De olie-industrie wil daarentegen juist zo veel mogelijk van deze reserves winnen en verkopen. De opbrengst ervan is immers fabelachtig groot. En Big Oil heeft de invloed om dat door te zetten. Zijn omzet zit rond de 5 biljoen dollar per jaar, oftewel 4 procent van de mondiale waardeschepping, en zijn gemiddelde jaarwinst bedraagt maar liefst 1 biljoen dollar (met een veelvoud in 2022). De bedrijfstak is bovendien zeer geconcentreerd (met een toegewijd en hoog beloond management) en heeft daardoor een enorme politieke invloed. Veel energie-ondernemingen staan ook nog eens onder staatsbeheer.

Kunnen die hoge winsten niet eenvoudigweg gebruikt worden om hernieuwbare energie een boost te geven? Het antwoord hierop is: nee. Investeringen die gedaan zijn voor de ontginning van olie- en gasvelden en voor pijpleidingen zouden dan waardeloze bezittingen worden (stranded assets). Trouwens, de winsten zijn bij olie- en gaswinning beduidend hoger dan wat hernieuwbare energie oplevert. Er is dus economisch gezien geen enkele aanleiding om met de winning op te houden, en dat is wat telt.

Al eind jaren ’70 van de vorige eeuw wist ExxonMobil uit eigen onderzoek heel precies hoe het zou gaan met de klimaatverandering, al beweerden ze in de jaren erna glashard het tegenovergestelde. In 2023 bevestigde wetenschappelijk onderzoek dat het bedrijf het al vroeg bij het rechte eind had.* De lobby om een valse voorstelling van zaken te geven en de schuld af te schuiven op de consument, gaat tot op de dag van vandaag door.* Tegengas moet vooral van de milieubeweging komen, hoewel claims van lagere (Amerikaanse) overheden ook een gevaar vorm(d)en voor de bedrijfswinsten.*

Een paar jaar terug, toen ceo Ben van Beurden Shell nog leidde, kondigde hij aan de olie- en gaswinning tot 2030 met 1 à 2 procent te minderen.

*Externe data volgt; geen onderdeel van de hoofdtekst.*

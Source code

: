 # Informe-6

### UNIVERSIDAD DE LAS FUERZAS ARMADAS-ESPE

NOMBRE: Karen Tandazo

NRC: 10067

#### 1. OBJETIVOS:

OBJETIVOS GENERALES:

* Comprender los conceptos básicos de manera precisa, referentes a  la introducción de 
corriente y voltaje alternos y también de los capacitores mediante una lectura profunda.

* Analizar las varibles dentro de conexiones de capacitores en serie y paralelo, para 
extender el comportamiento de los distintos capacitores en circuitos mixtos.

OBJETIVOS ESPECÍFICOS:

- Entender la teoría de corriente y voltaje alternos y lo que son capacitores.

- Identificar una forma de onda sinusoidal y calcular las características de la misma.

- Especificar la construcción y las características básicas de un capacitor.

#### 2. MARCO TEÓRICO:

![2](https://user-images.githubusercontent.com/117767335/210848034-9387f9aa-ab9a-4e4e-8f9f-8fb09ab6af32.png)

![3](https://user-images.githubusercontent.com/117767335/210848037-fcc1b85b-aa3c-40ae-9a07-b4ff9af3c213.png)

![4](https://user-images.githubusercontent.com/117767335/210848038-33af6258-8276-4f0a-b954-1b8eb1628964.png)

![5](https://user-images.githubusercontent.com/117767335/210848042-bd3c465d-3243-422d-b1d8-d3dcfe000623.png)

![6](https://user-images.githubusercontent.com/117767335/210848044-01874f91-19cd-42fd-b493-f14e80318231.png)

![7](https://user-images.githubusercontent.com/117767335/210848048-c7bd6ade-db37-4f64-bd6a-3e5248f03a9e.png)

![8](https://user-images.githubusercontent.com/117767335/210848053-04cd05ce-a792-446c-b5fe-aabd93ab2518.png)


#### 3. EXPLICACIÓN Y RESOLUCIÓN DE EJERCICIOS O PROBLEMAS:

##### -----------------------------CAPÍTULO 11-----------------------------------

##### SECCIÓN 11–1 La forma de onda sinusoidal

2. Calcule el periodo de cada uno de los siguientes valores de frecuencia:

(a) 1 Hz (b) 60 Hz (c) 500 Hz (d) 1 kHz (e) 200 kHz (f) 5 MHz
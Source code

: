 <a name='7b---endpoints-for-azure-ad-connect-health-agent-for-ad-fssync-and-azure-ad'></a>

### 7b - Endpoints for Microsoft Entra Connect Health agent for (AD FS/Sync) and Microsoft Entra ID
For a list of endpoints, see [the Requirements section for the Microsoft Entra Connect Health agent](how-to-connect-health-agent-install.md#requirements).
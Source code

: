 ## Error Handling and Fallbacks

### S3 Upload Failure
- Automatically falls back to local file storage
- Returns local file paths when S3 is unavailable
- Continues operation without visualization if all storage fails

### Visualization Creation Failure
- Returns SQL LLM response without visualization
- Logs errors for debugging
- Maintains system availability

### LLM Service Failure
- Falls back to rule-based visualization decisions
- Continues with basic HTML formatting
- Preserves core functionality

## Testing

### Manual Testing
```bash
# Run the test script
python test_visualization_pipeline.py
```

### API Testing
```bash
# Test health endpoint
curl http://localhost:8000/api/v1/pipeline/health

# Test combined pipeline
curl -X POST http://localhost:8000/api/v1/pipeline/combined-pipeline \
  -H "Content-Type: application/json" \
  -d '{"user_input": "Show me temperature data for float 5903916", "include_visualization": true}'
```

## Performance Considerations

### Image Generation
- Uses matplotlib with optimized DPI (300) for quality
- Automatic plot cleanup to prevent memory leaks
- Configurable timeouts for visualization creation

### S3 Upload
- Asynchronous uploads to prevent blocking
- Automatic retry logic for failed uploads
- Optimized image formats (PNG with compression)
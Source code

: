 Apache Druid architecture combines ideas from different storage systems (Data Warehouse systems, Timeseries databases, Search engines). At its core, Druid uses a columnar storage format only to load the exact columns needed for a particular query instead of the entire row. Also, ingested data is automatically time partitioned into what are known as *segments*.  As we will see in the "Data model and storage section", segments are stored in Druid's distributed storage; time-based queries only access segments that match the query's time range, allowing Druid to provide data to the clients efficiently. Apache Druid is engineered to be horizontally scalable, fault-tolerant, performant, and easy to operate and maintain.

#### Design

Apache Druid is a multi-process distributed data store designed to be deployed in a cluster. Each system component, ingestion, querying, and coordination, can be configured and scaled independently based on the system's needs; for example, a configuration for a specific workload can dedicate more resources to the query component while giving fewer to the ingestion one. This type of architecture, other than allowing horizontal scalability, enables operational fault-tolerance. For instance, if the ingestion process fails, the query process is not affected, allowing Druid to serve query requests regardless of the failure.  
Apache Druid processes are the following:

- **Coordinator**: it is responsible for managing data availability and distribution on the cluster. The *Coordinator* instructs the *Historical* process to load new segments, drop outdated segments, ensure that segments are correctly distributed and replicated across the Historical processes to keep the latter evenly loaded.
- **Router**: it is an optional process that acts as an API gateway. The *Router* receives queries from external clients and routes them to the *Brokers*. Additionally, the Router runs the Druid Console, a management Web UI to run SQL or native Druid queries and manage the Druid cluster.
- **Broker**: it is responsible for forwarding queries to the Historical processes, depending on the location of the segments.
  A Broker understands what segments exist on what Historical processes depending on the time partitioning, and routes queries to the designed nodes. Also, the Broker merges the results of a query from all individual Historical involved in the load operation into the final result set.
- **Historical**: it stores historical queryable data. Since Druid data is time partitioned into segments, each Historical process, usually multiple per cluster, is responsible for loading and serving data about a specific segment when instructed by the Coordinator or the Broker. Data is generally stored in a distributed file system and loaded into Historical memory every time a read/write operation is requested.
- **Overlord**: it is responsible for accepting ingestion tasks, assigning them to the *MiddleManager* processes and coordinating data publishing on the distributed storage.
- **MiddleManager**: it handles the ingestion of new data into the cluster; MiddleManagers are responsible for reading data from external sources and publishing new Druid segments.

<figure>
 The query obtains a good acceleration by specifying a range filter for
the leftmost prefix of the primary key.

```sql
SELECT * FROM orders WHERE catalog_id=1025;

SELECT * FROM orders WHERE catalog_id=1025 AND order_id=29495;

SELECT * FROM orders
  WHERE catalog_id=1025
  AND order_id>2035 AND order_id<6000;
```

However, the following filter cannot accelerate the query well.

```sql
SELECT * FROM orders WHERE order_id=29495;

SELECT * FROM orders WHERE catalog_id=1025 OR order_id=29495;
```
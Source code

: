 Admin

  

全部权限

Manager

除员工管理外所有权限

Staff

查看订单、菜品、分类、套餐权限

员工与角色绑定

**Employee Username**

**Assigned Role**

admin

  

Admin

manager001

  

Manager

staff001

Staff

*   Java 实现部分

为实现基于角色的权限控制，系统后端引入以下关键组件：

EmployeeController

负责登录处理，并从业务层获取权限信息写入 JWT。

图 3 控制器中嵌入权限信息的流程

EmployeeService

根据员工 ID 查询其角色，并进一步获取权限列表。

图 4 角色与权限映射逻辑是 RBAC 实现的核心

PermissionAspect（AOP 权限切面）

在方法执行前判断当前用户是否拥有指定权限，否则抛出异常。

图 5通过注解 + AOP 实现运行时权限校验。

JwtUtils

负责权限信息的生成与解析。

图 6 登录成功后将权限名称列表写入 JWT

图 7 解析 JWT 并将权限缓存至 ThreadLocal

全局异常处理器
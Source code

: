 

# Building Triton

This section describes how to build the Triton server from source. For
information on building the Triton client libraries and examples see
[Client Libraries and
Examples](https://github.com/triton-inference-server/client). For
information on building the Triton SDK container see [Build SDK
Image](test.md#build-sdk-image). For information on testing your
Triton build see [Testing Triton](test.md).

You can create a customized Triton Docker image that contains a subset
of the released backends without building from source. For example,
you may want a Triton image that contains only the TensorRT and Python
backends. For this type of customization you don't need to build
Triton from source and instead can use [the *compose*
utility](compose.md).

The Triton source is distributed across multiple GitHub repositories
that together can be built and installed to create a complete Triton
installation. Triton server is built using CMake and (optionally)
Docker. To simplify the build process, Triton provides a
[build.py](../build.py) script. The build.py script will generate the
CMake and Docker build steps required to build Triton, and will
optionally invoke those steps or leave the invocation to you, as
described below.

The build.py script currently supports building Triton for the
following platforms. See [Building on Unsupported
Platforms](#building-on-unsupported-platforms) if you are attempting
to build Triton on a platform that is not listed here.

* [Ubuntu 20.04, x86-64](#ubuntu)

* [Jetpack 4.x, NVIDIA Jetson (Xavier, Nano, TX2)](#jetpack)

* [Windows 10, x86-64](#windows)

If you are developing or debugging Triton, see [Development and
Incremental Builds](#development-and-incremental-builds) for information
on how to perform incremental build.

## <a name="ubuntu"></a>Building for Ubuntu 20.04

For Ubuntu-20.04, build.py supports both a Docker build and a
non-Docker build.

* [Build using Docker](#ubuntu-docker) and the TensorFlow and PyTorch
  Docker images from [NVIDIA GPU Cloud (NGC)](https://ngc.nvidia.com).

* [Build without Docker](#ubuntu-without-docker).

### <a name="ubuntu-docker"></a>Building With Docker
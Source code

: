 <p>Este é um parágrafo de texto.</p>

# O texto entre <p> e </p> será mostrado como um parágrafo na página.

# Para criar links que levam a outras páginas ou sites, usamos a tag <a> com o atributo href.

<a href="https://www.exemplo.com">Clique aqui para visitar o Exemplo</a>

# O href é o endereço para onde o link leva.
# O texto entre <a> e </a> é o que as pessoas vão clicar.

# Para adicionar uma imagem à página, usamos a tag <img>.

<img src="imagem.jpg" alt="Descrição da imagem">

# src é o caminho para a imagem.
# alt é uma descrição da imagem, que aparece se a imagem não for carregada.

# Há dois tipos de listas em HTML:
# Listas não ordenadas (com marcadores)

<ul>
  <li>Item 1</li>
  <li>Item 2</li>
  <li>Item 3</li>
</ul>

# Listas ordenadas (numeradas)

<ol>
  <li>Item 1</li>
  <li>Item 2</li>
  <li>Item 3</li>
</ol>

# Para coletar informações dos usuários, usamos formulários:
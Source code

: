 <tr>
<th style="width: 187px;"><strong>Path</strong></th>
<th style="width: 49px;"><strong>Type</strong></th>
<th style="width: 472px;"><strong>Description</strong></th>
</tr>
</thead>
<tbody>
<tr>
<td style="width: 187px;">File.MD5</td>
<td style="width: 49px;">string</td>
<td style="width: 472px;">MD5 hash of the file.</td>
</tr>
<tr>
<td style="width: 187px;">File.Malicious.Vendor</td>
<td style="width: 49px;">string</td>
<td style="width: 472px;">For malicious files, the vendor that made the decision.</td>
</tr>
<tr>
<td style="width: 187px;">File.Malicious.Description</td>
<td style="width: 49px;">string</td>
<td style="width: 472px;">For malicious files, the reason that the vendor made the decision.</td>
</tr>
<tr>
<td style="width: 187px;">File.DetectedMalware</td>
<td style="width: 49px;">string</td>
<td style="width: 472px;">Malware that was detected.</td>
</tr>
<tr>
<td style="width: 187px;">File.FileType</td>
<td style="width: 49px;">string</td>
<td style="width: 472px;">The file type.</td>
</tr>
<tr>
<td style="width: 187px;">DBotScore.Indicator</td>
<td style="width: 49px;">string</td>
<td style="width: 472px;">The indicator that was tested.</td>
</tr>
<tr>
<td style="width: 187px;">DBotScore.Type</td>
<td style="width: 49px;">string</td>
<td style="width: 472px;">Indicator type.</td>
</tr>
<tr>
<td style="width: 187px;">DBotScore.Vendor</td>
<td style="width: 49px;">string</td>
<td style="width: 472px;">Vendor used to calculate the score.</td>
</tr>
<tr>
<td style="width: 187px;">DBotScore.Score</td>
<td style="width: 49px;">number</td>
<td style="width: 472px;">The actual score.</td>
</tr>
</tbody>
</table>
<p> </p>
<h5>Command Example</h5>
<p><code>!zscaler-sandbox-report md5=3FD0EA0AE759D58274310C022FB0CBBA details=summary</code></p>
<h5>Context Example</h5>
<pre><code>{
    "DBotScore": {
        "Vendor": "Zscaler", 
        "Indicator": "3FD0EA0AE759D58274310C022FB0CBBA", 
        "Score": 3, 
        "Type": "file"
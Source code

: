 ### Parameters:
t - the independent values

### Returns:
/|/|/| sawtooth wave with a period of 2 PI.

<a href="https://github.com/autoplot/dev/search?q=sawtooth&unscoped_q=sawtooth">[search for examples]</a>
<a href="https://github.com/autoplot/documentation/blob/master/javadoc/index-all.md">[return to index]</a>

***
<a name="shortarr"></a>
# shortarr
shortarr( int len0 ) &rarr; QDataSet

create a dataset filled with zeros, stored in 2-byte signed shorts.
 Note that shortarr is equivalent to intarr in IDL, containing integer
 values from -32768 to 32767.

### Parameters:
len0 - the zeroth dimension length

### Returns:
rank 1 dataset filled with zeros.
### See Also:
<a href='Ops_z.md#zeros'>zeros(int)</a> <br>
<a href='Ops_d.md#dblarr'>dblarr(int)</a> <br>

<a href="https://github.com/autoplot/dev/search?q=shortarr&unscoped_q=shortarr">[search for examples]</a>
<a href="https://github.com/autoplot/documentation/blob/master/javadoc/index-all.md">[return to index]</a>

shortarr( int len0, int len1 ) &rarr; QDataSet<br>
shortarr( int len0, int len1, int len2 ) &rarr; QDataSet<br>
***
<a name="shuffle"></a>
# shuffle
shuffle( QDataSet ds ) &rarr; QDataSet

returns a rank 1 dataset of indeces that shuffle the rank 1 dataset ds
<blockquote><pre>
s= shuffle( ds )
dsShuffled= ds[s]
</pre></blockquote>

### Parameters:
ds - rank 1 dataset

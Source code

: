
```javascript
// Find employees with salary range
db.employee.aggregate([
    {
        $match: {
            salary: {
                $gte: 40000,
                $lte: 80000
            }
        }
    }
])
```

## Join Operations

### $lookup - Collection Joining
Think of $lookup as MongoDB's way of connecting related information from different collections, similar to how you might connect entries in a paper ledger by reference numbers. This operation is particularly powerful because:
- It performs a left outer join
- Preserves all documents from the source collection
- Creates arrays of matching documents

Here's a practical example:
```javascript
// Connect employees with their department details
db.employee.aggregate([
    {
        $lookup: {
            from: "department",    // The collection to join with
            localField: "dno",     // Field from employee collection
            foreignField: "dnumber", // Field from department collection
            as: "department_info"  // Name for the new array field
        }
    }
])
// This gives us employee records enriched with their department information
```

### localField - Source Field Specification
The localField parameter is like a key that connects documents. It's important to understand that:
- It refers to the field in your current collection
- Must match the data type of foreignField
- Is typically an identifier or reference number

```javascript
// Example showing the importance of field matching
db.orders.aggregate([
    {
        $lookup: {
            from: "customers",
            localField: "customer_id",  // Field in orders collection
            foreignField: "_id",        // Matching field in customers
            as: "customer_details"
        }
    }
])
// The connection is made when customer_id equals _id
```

Een belachelijk klein beetje, vindt Beckert. Maar Wael Sawan, die hem in 2023 opvolgde, stelde onmiddellijk dat hij de kernactiviteit met het hoogste rendement voorrang ging geven – want de wereld heeft ‘nog dringend behoefte aan olie en gas’. En zo gaat het bij alle concerns. En de banken blijven hen met de hoge verwachtingen graag financieren, met 5,5 biljoen dollar tussen 2016 en 2022. En voor de chemische industrie, de luchtvaart, de hoogovens, de cruiseschepen en de auto-industrie geldt dat ook. Ontworstel je daar maar eens aan. Hoewel, de nieuwe groene industrieën zitten niet vastgeroest in gevestigde belangen en patronen. Zij dagen de oude economie uit. Over deze onderstroom gaat het in het vijfde artikel van deze serie.

Het economisch systeem verstaat alleen de ‘taal van de prijzen, de hele rest is slechts ruis.’ Dus in een notendop: Zolang er enorme winsten te behalen zijn met de winning van fossiele brandstoffen en het produceren van verbrandingsmotoren en dergelijke, zullen de betreffende ondernemingen er alles aan doen om die winsten te verdedigen. Zij hebben de structurele en instrumentele macht om maatregelen die het klimaat moeten beschermen te ontregelen, te vertragen en te verwateren. Om hun legitimiteit niet te verliezen ontplooien ze strategieën om de fnuikende gevolgen van hun ondernemingspraktijken te verdoezelen en hun verantwoordelijkheid af te schuiven.

Beckert wrijft het nog maar eens in: Een kapitalistische economie is doof voor ethische smeekbedes om ecologische schade te vermijden zolang die geen pijn doet. Een prijskaartje kan echt alleen van buiten komen – van de staat of van de burgermaatschappij.